Cet article est un petit guide à l'attention de l'honnête homme désireux d'acquérir une connaissance. Il existe deux types de connaissances, celles de la recherche internationale (qui sont des savoirs), produites par les chercheurs qui, en France sont des fonctionnaires (sauf dans certains branches technologiques), et toutes les autres connaissances, produites par des particuliers ou des adhérents de mouvements libres. Ces connaissances s'offrent au public sur plusieurs supports : les revues spécialisées internes aux centres de recherche ou de « recherche », inaccessibles hors ces centres, Internet, les magazines de vulgarisation « scientifique », et les livres. Il n'existe actuellement aucune volonté publique ou privée pour donner aux lecteurs une information minimale sur la nature des connaissances proposées sur ces supports, c'est-à-dire sur leur distinction entre connaissances et savoirs. Ce petit texte est une tentative préliminaire de remédier, provisoirement, à cette triste situation.

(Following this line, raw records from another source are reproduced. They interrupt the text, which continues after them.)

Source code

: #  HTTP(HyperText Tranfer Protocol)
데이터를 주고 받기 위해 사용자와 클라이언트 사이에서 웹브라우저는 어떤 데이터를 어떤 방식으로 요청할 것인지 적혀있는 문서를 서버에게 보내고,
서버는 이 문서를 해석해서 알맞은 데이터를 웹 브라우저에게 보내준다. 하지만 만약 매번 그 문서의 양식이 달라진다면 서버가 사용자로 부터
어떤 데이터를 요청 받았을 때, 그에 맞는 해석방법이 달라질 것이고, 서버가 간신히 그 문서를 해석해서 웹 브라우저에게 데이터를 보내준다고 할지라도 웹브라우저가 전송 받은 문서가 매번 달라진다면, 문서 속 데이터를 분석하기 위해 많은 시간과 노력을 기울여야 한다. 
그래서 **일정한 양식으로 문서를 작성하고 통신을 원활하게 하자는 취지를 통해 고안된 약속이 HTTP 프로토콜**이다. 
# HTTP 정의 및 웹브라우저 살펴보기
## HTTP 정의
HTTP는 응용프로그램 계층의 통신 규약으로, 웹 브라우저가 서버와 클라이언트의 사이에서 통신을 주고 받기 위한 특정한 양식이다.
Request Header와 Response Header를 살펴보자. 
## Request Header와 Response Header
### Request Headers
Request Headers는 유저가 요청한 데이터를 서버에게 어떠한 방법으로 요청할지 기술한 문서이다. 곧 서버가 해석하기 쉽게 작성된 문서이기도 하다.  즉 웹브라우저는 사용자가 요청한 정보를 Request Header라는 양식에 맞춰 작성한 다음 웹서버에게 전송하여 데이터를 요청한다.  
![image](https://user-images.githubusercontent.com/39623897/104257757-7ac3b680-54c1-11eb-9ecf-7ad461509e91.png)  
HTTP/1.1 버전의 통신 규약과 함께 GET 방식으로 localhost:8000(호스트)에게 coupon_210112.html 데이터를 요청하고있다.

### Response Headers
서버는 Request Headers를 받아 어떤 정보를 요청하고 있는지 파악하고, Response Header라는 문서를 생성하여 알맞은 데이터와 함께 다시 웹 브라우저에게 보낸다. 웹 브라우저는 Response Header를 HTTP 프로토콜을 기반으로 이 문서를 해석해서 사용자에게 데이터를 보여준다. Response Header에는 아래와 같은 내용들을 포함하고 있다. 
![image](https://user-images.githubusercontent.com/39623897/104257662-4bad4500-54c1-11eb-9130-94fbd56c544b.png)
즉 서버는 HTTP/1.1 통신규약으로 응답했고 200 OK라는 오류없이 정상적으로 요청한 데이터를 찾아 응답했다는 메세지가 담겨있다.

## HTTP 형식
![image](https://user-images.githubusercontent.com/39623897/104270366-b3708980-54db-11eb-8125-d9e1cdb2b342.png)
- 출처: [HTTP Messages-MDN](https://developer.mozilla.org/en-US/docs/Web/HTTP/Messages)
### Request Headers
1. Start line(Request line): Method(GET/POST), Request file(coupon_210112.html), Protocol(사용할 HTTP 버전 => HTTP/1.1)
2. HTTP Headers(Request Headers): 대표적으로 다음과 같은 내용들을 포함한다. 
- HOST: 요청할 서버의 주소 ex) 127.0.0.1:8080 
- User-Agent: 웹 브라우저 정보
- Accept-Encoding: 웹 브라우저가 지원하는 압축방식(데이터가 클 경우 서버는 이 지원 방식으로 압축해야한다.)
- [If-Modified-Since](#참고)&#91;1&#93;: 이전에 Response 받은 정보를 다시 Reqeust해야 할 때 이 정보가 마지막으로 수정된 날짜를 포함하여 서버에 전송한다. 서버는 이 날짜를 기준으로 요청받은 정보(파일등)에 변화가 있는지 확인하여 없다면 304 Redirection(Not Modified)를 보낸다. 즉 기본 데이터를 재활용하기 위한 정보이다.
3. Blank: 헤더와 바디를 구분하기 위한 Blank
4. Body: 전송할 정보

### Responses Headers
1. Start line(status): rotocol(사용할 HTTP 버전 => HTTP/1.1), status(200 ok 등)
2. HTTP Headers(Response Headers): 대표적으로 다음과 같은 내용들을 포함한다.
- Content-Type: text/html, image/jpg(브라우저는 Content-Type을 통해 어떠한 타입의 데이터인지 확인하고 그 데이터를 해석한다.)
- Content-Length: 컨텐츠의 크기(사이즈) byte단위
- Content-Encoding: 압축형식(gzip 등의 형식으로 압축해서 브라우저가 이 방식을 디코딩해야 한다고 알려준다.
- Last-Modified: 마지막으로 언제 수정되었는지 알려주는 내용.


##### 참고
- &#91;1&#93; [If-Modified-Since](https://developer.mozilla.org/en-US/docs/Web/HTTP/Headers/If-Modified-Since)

A – Les revues spécialisées internes aux centres de recherche
Tous les centres de recherche possèdent une ou plusieurs bibliothèque(s) spécialisée(s). C'est à l'intérieur de ces bibliothèques que vous trouverez les connaissances de la recherche telles qu'elles ont directement été produites par les chercheurs. Malheureusement, et surtout depuis les plans Vigipirate à répétition depuis 15 ans, leur accès au public est généralement fermé : n'y entrent que les étudiants, ou pire, les chercheurs eux-mêmes. Cette situation est tout à fait regrettable. Certaines acceptent des lecteurs « privés » s'ils justifient du soutien d'un chercheur, avec recommandation signée. Si vous en trouvez une qui vous accepte au moins à la consultation, comment identifier les publications de la recherche ?
Les publications de la recherche sont éditées dans des sortes de magazines appelés « revues » ou « périodiques ». Ils sont reliés par année et vous ne pouvez les reconnaître qu'au nom reproduit sur la tranche car souvent ce sont les mêmes relieurs qui les traitent. Premier écueil : attention, surtout en sciences humaines et en particulier en psychologie, certains périodiques ne sont pas des périodiques de recherche, mais de « recherche » ! Ils comportent le nom de la communauté dont ils vantent la théorie unique. Souvenez vous que la recherche, c'est de la « démolition de théories », aucun périodique de recherche ne peut donc comporter dans son intitulé le nom d'une école en particulier. Un moyen de les distinguer, est de consulter le comité éditorial : les revues de recherche ne comportent que des chercheurs, qui sont identifiés par leur université.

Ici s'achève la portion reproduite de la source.